[Stored dataset items]
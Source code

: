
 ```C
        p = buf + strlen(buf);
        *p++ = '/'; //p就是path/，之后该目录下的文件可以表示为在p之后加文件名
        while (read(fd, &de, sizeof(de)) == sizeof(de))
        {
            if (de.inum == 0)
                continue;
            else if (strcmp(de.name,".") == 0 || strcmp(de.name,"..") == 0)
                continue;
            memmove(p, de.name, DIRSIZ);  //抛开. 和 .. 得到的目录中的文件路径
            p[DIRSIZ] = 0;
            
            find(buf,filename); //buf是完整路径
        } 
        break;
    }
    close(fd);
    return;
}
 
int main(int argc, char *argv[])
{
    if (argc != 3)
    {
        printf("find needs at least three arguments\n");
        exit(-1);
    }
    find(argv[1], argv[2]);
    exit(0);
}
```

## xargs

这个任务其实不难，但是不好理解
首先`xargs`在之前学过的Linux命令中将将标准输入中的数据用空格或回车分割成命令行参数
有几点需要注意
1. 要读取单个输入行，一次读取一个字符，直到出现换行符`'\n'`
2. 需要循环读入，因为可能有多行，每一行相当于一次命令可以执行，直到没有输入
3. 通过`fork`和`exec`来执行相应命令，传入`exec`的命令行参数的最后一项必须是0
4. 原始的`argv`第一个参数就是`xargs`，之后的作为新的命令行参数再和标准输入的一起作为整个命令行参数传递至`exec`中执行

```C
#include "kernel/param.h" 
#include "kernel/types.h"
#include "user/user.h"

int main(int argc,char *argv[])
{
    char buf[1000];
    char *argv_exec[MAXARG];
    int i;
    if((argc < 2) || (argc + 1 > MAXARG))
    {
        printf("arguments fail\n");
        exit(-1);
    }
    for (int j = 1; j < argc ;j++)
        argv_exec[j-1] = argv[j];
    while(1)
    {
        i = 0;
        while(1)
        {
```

* * *

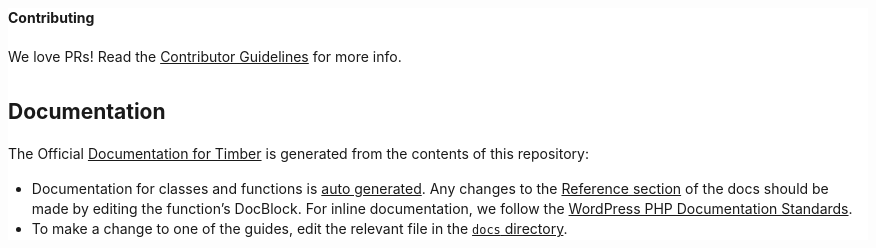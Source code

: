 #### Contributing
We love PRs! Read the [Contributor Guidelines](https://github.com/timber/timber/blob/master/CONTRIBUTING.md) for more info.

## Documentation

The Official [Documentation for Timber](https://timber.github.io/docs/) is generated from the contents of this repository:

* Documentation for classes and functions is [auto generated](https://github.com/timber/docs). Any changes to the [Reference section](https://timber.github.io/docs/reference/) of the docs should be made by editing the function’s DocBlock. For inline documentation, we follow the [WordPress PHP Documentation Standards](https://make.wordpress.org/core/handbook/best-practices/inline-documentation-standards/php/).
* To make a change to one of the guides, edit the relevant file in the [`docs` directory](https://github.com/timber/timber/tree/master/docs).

Work instructions:
Only the lines above from the line containing "The Official [Documentation" through the line containing "Documentation for classes" should be retyped, exactly and with both ends included.

Solution to this problem:
The Official [Documentation for Timber](https://timber.github.io/docs/) is generated from the contents of this repository:

* Documentation for classes and functions is [auto generated](https://github.com/timber/docs). Any changes to the [Reference section](https://timber.github.io/docs/reference/) of the docs should be made by editing the function’s DocBlock. For inline documentation, we follow the [WordPress PHP Documentation Standards](https://make.wordpress.org/core/handbook/best-practices/inline-documentation-standards/php/).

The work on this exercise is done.